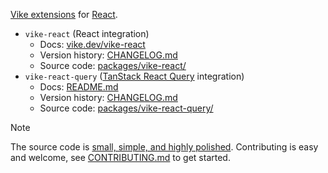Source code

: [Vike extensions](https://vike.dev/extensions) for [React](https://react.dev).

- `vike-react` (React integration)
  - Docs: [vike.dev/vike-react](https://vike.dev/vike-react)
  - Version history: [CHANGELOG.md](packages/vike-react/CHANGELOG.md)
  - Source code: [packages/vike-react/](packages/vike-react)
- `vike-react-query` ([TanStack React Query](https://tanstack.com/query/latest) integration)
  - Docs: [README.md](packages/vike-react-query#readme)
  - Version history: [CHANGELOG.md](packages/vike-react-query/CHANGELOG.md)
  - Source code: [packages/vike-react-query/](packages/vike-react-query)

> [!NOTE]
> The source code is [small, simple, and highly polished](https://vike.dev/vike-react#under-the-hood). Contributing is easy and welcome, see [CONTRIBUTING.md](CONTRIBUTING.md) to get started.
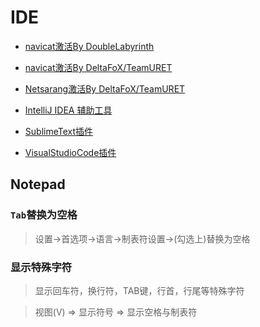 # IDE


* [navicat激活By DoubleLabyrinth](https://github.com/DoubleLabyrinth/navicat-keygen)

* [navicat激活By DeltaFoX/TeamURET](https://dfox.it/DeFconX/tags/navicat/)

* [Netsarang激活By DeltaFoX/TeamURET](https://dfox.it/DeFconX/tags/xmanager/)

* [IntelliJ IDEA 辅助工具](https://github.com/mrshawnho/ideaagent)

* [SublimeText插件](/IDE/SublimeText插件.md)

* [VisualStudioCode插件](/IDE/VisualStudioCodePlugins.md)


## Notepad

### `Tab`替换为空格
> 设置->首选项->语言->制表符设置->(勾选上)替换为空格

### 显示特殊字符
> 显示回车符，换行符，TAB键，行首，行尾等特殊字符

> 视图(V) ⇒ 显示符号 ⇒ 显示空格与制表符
...
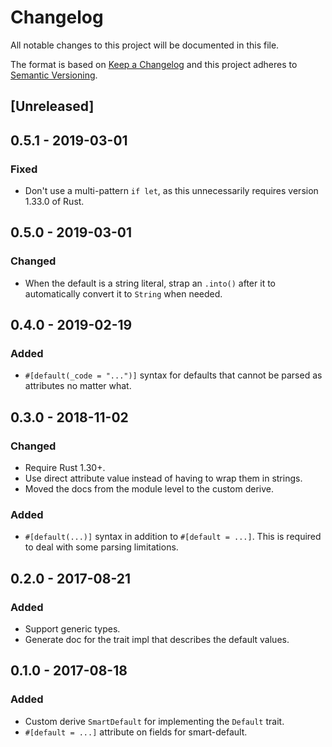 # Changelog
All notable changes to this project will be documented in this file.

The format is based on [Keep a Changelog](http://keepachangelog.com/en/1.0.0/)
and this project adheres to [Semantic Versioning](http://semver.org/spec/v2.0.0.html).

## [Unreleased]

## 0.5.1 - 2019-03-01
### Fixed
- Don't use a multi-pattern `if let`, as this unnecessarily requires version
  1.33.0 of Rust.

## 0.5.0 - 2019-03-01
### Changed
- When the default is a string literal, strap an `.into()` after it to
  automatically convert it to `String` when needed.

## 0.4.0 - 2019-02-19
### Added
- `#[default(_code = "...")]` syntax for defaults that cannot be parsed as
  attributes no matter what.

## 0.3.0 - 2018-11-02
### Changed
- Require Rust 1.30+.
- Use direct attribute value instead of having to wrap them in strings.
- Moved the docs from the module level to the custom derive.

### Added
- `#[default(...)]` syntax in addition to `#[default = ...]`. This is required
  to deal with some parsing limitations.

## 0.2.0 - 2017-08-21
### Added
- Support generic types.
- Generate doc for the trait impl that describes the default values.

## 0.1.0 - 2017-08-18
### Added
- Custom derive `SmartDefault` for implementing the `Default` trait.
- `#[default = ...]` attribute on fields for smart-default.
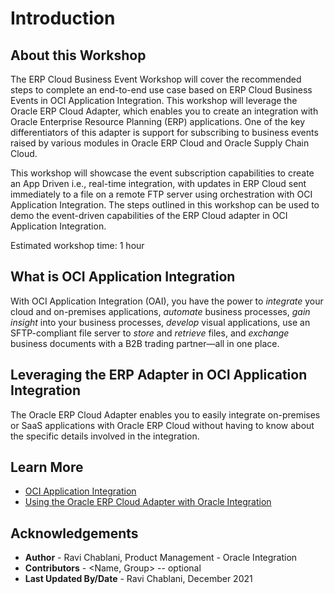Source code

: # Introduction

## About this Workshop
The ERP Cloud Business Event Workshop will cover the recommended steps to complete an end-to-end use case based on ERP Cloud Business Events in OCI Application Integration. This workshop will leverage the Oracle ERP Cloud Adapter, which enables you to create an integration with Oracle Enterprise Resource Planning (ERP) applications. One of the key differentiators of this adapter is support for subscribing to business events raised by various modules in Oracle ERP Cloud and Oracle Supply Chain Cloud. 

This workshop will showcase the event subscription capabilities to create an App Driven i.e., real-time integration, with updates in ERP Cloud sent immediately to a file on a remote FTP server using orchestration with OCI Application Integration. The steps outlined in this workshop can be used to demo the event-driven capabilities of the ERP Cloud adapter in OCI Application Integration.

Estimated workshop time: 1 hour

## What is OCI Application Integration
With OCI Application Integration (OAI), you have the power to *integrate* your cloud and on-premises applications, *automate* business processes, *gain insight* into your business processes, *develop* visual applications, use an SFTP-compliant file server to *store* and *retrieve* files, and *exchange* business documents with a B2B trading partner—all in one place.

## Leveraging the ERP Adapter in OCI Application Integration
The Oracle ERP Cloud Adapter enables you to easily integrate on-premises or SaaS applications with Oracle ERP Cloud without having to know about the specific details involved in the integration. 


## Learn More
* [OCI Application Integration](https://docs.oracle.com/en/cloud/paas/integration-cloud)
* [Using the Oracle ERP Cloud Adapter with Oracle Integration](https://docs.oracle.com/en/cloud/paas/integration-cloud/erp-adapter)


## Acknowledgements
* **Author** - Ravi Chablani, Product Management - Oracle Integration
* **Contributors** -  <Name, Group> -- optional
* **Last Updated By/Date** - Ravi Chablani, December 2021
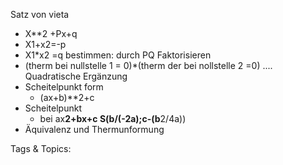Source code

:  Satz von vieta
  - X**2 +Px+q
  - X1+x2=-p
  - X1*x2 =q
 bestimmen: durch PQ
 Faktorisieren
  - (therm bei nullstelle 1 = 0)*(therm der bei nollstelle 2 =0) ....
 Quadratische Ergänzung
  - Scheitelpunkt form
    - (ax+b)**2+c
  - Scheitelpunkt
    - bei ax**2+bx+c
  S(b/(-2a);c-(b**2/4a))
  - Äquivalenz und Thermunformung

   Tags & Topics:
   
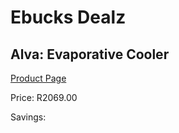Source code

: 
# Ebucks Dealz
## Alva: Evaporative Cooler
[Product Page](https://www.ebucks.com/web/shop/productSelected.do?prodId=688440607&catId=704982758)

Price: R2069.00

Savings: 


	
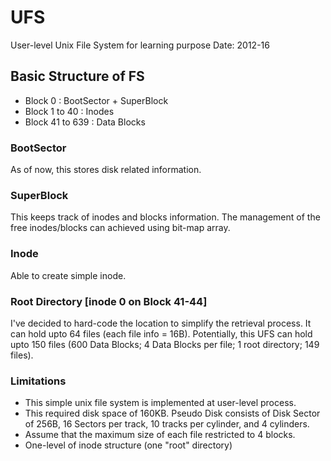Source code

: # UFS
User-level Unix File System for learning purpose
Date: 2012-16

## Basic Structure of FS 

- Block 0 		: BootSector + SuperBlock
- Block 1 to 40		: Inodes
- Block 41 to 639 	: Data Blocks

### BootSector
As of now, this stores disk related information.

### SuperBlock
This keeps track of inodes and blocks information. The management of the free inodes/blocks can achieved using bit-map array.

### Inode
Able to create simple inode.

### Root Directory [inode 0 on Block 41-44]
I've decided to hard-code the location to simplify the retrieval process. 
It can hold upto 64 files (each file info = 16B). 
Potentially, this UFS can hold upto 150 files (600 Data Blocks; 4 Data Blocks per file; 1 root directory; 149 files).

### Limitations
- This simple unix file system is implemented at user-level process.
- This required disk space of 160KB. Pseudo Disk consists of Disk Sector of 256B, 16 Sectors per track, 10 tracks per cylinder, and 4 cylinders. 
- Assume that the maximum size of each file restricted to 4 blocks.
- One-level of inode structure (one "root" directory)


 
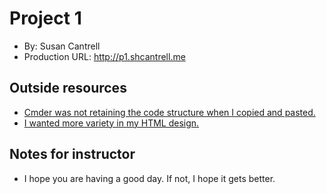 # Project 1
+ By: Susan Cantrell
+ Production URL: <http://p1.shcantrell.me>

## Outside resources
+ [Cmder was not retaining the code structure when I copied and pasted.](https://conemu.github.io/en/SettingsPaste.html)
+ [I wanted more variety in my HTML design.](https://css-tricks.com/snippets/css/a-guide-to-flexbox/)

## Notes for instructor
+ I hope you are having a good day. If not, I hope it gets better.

Work order
Please return the material above only from the line that holds "## Learn More" through the line that holds "- (ax+b)**2+c", exactly as it stands, ends included and pictures omitted.

Answer box
## Learn More
* [OCI Application Integration](https://docs.oracle.com/en/cloud/paas/integration-cloud)
* [Using the Oracle ERP Cloud Adapter with Oracle Integration](https://docs.oracle.com/en/cloud/paas/integration-cloud/erp-adapter)


## Acknowledgements
* **Author** - Ravi Chablani, Product Management - Oracle Integration
* **Contributors** -  <Name, Group> -- optional
* **Last Updated By/Date** - Ravi Chablani, December 2021
Source code

:  Satz von vieta
  - X**2 +Px+q
  - X1+x2=-p
  - X1*x2 =q
 bestimmen: durch PQ
 Faktorisieren
  - (therm bei nullstelle 1 = 0)*(therm der bei nollstelle 2 =0) ....
 Quadratische Ergänzung
  - Scheitelpunkt form
    - (ax+b)**2+c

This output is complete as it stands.